WORK ORDER: Copy the entries that follow, exactly and completely.
── THE RECORDS
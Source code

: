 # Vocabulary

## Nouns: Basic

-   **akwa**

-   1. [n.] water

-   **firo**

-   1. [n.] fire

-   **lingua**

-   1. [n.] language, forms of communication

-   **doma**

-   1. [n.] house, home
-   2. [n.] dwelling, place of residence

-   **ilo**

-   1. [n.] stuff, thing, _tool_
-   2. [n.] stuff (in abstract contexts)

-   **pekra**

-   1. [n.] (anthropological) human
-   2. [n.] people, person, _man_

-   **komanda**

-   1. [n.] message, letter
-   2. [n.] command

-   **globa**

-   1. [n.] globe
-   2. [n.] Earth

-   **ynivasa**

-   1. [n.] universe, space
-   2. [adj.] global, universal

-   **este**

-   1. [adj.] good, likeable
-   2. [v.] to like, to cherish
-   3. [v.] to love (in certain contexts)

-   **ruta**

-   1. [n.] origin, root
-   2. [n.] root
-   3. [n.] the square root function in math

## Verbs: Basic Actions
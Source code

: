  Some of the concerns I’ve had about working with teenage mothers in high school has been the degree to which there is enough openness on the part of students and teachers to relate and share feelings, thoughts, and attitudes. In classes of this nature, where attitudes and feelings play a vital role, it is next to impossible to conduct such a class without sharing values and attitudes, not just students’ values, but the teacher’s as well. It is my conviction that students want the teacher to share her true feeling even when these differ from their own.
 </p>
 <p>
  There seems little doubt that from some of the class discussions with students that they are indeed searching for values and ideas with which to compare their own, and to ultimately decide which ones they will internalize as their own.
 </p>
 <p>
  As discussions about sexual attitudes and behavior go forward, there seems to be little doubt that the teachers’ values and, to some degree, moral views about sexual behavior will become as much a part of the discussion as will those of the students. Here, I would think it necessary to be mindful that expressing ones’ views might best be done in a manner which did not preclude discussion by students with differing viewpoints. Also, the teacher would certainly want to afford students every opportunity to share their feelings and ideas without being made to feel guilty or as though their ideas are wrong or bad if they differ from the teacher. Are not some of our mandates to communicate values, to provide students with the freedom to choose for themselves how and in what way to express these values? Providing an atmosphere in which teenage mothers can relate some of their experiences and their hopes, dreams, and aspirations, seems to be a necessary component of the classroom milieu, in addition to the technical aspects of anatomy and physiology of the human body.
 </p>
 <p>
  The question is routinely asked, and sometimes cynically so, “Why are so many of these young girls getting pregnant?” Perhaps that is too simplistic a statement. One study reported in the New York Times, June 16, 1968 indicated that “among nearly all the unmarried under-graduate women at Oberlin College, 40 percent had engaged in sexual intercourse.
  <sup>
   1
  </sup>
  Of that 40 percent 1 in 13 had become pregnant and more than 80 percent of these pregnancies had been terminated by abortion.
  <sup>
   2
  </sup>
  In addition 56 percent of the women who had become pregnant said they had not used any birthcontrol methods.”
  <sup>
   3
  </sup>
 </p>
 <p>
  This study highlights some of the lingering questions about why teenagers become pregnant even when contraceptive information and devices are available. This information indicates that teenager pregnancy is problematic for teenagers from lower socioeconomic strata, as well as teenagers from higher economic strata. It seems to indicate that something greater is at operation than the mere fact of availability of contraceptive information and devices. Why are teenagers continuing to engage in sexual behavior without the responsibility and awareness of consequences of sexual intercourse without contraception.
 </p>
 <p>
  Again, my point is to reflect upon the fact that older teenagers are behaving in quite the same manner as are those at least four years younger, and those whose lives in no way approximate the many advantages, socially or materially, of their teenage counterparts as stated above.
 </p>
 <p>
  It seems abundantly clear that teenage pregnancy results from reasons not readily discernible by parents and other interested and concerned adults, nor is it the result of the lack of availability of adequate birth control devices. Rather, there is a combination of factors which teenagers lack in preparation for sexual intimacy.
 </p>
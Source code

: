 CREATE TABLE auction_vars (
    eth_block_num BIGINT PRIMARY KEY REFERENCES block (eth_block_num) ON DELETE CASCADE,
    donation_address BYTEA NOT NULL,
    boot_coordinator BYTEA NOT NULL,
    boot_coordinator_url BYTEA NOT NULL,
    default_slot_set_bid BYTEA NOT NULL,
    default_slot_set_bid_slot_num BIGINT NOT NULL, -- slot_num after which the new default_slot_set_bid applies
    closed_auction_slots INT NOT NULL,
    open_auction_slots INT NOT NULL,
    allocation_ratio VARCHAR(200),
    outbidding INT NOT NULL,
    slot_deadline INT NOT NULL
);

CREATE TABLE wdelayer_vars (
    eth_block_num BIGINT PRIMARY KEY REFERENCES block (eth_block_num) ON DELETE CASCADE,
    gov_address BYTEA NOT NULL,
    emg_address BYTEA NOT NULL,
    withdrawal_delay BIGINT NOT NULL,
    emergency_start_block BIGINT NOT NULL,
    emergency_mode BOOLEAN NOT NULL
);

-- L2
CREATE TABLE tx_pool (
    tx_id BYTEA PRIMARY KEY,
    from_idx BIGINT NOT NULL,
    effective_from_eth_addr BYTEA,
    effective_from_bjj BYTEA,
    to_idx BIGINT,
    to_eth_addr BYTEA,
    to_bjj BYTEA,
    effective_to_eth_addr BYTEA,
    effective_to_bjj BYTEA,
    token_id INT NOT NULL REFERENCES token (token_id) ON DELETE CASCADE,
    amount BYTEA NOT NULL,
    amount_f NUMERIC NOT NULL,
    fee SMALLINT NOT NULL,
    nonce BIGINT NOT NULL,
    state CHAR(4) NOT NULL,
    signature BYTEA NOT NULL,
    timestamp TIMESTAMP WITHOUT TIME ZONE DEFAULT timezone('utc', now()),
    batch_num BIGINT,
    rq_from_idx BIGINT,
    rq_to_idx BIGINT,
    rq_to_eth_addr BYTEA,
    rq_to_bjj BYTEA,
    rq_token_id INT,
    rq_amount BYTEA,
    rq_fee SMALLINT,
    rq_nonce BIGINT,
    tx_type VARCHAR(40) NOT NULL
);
────
TASK SOLUTION:
Source code

: # Vocabulary

## Nouns: Basic

-   **akwa**

-   1. [n.] water

-   **firo**

-   1. [n.] fire

-   **lingua**

-   1. [n.] language, forms of communication

-   **doma**

-   1. [n.] house, home
-   2. [n.] dwelling, place of residence

-   **ilo**

-   1. [n.] stuff, thing, _tool_
-   2. [n.] stuff (in abstract contexts)

-   **pekra**

-   1. [n.] (anthropological) human
-   2. [n.] people, person, _man_

-   **komanda**

-   1. [n.] message, letter
-   2. [n.] command

-   **globa**

-   1. [n.] globe
-   2. [n.] Earth

-   **ynivasa**

-   1. [n.] universe, space
-   2. [adj.] global, universal

-   **este**

-   1. [adj.] good, likeable
-   2. [v.] to like, to cherish
-   3. [v.] to love (in certain contexts)

-   **ruta**

-   1. [n.] origin, root
-   2. [n.] root
-   3. [n.] the square root function in math

## Verbs: Basic Actions
Source code

:  Some of the concerns I’ve had about working with teenage mothers in high school has been the degree to which there is enough openness on the part of students and teachers to relate and share feelings, thoughts, and attitudes. In classes of this nature, where attitudes and feelings play a vital role, it is next to impossible to conduct such a class without sharing values and attitudes, not just students’ values, but the teacher’s as well. It is my conviction that students want the teacher to share her true feeling even when these differ from their own.
 </p>
 <p>
  There seems little doubt that from some of the class discussions with students that they are indeed searching for values and ideas with which to compare their own, and to ultimately decide which ones they will internalize as their own.
 </p>
 <p>
  As discussions about sexual attitudes and behavior go forward, there seems to be little doubt that the teachers’ values and, to some degree, moral views about sexual behavior will become as much a part of the discussion as will those of the students. Here, I would think it necessary to be mindful that expressing ones’ views might best be done in a manner which did not preclude discussion by students with differing viewpoints. Also, the teacher would certainly want to afford students every opportunity to share their feelings and ideas without being made to feel guilty or as though their ideas are wrong or bad if they differ from the teacher. Are not some of our mandates to communicate values, to provide students with the freedom to choose for themselves how and in what way to express these values? Providing an atmosphere in which teenage mothers can relate some of their experiences and their hopes, dreams, and aspirations, seems to be a necessary component of the classroom milieu, in addition to the technical aspects of anatomy and physiology of the human body.
 </p>
 <p>
  The question is routinely asked, and sometimes cynically so, “Why are so many of these young girls getting pregnant?” Perhaps that is too simplistic a statement. One study reported in the New York Times, June 16, 1968 indicated that “among nearly all the unmarried under-graduate women at Oberlin College, 40 percent had engaged in sexual intercourse.
  <sup>
   1
  </sup>
  Of that 40 percent 1 in 13 had become pregnant and more than 80 percent of these pregnancies had been terminated by abortion.
  <sup>
   2
  </sup>
  In addition 56 percent of the women who had become pregnant said they had not used any birthcontrol methods.”
  <sup>
   3
  </sup>
 </p>
 <p>
  This study highlights some of the lingering questions about why teenagers become pregnant even when contraceptive information and devices are available. This information indicates that teenager pregnancy is problematic for teenagers from lower socioeconomic strata, as well as teenagers from higher economic strata. It seems to indicate that something greater is at operation than the mere fact of availability of contraceptive information and devices. Why are teenagers continuing to engage in sexual behavior without the responsibility and awareness of consequences of sexual intercourse without contraception.
 </p>
 <p>
  Again, my point is to reflect upon the fact that older teenagers are behaving in quite the same manner as are those at least four years younger, and those whose lives in no way approximate the many advantages, socially or materially, of their teenage counterparts as stated above.
 </p>
 <p>
  It seems abundantly clear that teenage pregnancy results from reasons not readily discernible by parents and other interested and concerned adults, nor is it the result of the lack of availability of adequate birth control devices. Rather, there is a combination of factors which teenagers lack in preparation for sexual intimacy.
 </p>
Source code

: CREATE TABLE auction_vars (
    eth_block_num BIGINT PRIMARY KEY REFERENCES block (eth_block_num) ON DELETE CASCADE,
    donation_address BYTEA NOT NULL,
    boot_coordinator BYTEA NOT NULL,
    boot_coordinator_url BYTEA NOT NULL,
    default_slot_set_bid BYTEA NOT NULL,
    default_slot_set_bid_slot_num BIGINT NOT NULL, -- slot_num after which the new default_slot_set_bid applies
    closed_auction_slots INT NOT NULL,
    open_auction_slots INT NOT NULL,
    allocation_ratio VARCHAR(200),
    outbidding INT NOT NULL,
    slot_deadline INT NOT NULL
);

CREATE TABLE wdelayer_vars (
    eth_block_num BIGINT PRIMARY KEY REFERENCES block (eth_block_num) ON DELETE CASCADE,
    gov_address BYTEA NOT NULL,
    emg_address BYTEA NOT NULL,
    withdrawal_delay BIGINT NOT NULL,
    emergency_start_block BIGINT NOT NULL,
    emergency_mode BOOLEAN NOT NULL
);

-- L2
CREATE TABLE tx_pool (
    tx_id BYTEA PRIMARY KEY,
    from_idx BIGINT NOT NULL,
    effective_from_eth_addr BYTEA,
    effective_from_bjj BYTEA,
    to_idx BIGINT,
    to_eth_addr BYTEA,
    to_bjj BYTEA,
    effective_to_eth_addr BYTEA,
    effective_to_bjj BYTEA,
    token_id INT NOT NULL REFERENCES token (token_id) ON DELETE CASCADE,
    amount BYTEA NOT NULL,
    amount_f NUMERIC NOT NULL,
    fee SMALLINT NOT NULL,
    nonce BIGINT NOT NULL,
    state CHAR(4) NOT NULL,
    signature BYTEA NOT NULL,
    timestamp TIMESTAMP WITHOUT TIME ZONE DEFAULT timezone('utc', now()),
    batch_num BIGINT,
    rq_from_idx BIGINT,
    rq_to_idx BIGINT,
    rq_to_eth_addr BYTEA,
    rq_to_bjj BYTEA,
    rq_token_id INT,
    rq_amount BYTEA,
    rq_fee SMALLINT,
    rq_nonce BIGINT,
    tx_type VARCHAR(40) NOT NULL
);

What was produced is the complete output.